- **WHAT THE TASK REQUIRES**
Scan the data for "joint" and copy each matching line.

--- AVAILABLE DATA ---

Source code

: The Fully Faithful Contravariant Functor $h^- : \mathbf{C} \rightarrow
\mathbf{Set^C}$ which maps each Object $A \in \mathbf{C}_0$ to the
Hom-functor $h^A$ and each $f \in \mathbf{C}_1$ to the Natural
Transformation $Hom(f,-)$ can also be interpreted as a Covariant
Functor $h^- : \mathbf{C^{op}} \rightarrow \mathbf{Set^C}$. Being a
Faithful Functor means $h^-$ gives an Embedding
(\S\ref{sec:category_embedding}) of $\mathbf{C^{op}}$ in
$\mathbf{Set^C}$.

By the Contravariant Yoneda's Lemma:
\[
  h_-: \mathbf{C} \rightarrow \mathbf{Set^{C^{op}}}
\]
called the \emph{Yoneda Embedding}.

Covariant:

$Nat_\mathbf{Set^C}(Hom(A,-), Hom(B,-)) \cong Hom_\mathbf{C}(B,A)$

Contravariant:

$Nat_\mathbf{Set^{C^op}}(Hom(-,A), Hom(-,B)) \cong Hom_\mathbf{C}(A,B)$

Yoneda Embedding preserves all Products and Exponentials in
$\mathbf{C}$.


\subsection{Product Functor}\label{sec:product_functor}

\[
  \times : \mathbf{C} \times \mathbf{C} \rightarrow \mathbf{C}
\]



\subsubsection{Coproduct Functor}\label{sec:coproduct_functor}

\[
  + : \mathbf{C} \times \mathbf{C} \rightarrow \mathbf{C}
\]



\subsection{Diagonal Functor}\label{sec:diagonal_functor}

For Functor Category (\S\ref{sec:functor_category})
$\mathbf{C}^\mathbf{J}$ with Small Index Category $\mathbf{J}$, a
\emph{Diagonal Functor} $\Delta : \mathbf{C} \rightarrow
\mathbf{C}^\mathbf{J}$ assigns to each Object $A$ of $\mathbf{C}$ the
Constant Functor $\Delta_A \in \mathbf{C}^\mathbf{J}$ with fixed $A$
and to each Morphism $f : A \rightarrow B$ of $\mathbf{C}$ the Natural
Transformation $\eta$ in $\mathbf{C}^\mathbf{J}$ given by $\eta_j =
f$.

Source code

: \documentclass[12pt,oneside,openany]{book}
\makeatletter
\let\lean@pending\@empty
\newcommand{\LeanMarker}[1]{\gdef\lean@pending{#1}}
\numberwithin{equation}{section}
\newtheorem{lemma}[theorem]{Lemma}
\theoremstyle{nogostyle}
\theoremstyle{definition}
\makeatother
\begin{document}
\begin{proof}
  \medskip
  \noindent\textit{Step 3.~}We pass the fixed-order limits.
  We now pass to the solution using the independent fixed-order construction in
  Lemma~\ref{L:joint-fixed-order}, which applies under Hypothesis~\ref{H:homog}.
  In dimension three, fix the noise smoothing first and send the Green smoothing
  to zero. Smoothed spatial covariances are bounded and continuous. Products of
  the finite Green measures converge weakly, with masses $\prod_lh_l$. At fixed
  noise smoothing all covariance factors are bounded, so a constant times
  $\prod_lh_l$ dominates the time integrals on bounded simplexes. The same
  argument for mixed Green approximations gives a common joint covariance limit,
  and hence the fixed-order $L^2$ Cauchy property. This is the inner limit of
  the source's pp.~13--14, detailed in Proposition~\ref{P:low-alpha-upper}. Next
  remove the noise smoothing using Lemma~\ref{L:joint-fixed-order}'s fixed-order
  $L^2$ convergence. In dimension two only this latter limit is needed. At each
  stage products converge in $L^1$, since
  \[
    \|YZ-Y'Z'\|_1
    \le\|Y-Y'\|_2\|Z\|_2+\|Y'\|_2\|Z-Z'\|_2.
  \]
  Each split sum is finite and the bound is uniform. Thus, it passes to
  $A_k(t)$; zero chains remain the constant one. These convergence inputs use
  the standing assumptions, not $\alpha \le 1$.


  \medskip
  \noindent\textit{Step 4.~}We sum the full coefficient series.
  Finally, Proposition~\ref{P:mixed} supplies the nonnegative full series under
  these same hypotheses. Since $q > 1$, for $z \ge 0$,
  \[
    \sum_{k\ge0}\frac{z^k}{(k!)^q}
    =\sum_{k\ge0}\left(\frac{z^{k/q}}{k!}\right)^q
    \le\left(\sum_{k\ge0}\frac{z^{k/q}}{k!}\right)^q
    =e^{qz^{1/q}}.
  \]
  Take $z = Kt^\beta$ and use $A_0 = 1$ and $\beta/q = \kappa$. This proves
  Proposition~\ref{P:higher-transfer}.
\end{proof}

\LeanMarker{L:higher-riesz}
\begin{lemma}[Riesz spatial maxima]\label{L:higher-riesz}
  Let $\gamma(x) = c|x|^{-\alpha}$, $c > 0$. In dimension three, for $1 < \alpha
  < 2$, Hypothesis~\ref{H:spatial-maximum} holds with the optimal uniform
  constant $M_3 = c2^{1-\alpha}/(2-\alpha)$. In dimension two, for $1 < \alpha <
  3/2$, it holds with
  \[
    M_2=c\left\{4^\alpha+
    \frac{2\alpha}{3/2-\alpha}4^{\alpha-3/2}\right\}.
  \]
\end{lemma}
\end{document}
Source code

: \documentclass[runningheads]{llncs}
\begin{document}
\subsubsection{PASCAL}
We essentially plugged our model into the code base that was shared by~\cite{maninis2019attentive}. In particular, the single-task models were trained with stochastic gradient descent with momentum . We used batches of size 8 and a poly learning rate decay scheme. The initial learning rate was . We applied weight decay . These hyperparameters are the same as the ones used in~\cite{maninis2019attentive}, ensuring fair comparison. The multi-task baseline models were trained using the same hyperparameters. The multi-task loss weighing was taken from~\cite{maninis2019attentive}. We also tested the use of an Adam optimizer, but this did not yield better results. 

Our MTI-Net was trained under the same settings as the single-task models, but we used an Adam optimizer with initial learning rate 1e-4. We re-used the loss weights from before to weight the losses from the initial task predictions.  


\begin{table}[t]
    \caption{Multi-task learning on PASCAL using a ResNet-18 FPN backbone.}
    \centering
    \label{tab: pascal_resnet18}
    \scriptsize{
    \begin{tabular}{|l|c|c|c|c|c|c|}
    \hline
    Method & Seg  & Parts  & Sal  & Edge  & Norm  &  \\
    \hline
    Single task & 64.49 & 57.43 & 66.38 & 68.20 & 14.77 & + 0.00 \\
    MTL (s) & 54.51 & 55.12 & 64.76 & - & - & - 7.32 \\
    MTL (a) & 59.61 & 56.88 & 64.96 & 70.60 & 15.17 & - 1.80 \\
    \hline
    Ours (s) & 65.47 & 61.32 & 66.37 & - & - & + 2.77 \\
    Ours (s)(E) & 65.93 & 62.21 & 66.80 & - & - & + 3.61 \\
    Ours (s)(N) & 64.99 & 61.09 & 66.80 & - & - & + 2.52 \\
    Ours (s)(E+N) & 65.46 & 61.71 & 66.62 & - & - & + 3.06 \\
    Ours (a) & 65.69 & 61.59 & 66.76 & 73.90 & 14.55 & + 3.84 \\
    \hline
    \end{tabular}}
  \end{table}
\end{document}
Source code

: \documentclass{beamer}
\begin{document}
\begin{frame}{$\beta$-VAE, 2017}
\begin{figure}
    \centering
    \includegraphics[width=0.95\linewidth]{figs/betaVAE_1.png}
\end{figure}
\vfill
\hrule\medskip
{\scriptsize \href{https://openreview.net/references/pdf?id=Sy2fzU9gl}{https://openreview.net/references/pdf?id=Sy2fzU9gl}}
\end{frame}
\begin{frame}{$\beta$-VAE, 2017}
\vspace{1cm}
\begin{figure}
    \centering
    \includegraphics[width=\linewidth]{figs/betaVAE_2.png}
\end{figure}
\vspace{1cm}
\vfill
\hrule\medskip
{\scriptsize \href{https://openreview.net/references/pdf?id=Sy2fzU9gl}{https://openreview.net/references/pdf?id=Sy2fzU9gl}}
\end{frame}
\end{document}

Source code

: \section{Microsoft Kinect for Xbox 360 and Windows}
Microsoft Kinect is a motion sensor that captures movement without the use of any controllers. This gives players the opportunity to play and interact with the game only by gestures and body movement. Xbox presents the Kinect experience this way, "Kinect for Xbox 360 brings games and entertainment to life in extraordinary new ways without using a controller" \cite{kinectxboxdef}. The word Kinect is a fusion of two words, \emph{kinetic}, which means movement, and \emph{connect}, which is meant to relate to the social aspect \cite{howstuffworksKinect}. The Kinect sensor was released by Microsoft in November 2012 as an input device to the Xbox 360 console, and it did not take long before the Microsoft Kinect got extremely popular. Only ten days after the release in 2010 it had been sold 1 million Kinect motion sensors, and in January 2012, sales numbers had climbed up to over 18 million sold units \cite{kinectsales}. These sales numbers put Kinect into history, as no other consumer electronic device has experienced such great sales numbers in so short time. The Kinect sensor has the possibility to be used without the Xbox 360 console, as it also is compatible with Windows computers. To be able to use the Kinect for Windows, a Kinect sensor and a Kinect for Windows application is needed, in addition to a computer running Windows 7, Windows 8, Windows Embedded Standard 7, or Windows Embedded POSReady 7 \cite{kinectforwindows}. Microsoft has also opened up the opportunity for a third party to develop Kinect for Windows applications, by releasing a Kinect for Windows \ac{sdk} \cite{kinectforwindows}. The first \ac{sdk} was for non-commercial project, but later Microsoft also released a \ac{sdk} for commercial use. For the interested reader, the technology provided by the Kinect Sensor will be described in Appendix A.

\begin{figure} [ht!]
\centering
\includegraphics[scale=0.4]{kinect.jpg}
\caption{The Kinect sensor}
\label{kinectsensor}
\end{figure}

---

- **EXPECTED ANSWER**
  Lemma~\ref{L:joint-fixed-order}, which applies under Hypothesis~\ref{H:homog}.
  argument for mixed Green approximations gives a common joint covariance limit,
  remove the noise smoothing using Lemma~\ref{L:joint-fixed-order}'s fixed-order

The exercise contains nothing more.